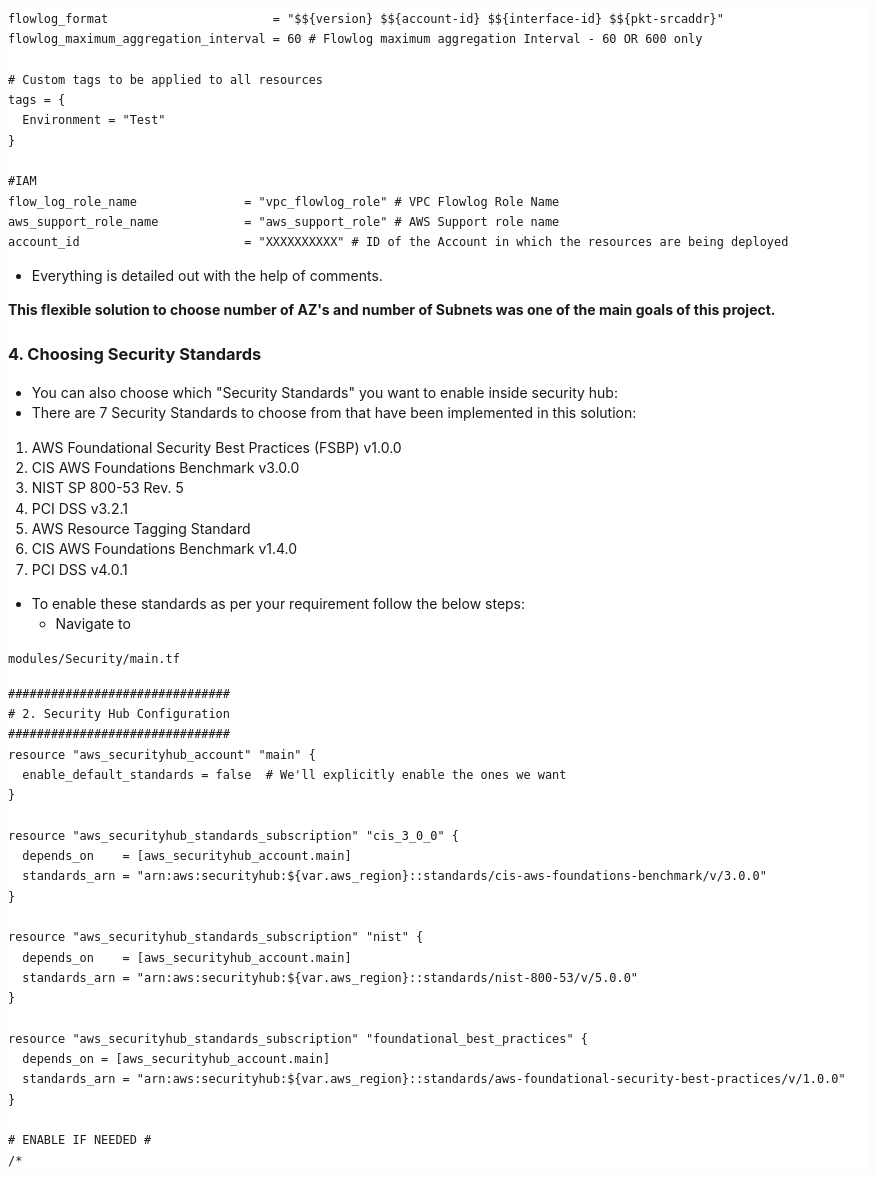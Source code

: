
 ```hcl
flowlog_format                       = "$${version} $${account-id} $${interface-id} $${pkt-srcaddr}"
flowlog_maximum_aggregation_interval = 60 # Flowlog maximum aggregation Interval - 60 OR 600 only

# Custom tags to be applied to all resources
tags = {
  Environment = "Test"
}

#IAM
flow_log_role_name               = "vpc_flowlog_role" # VPC Flowlog Role Name
aws_support_role_name            = "aws_support_role" # AWS Support role name
account_id                       = "XXXXXXXXXX" # ID of the Account in which the resources are being deployed
```
 - Everything is detailed out with the help of comments. 

**This flexible solution to choose number of AZ's and number of Subnets was one of the main goals of this project.**

### 4. Choosing Security Standards
 
 - You can also choose which "Security Standards" you want to enable inside security hub:
 - There are 7 Security Standards to choose from that have been implemented in this solution:
   
  1. AWS Foundational Security Best Practices (FSBP) v1.0.0
  2. CIS AWS Foundations Benchmark v3.0.0
  3. NIST SP 800-53 Rev. 5
  4. PCI DSS v3.2.1
  5. AWS Resource Tagging Standard
  6. CIS AWS Foundations Benchmark v1.4.0
  7. PCI DSS v4.0.1

- To enable these standards as per your requirement follow the below steps:
  - Navigate to 
```bash
modules/Security/main.tf
```

```hcl
###############################
# 2. Security Hub Configuration
###############################
resource "aws_securityhub_account" "main" {
  enable_default_standards = false  # We'll explicitly enable the ones we want
}

resource "aws_securityhub_standards_subscription" "cis_3_0_0" {
  depends_on    = [aws_securityhub_account.main]
  standards_arn = "arn:aws:securityhub:${var.aws_region}::standards/cis-aws-foundations-benchmark/v/3.0.0"
}

resource "aws_securityhub_standards_subscription" "nist" {
  depends_on    = [aws_securityhub_account.main]
  standards_arn = "arn:aws:securityhub:${var.aws_region}::standards/nist-800-53/v/5.0.0"
}

resource "aws_securityhub_standards_subscription" "foundational_best_practices" {
  depends_on = [aws_securityhub_account.main]
  standards_arn = "arn:aws:securityhub:${var.aws_region}::standards/aws-foundational-security-best-practices/v/1.0.0"
}

# ENABLE IF NEEDED #
/*
```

● Action item
Pull every line containing the word "resources" out of the listing.

● Task response
# Custom tags to be applied to all resources
account_id                       = "XXXXXXXXXX" # ID of the Account in which the resources are being deployed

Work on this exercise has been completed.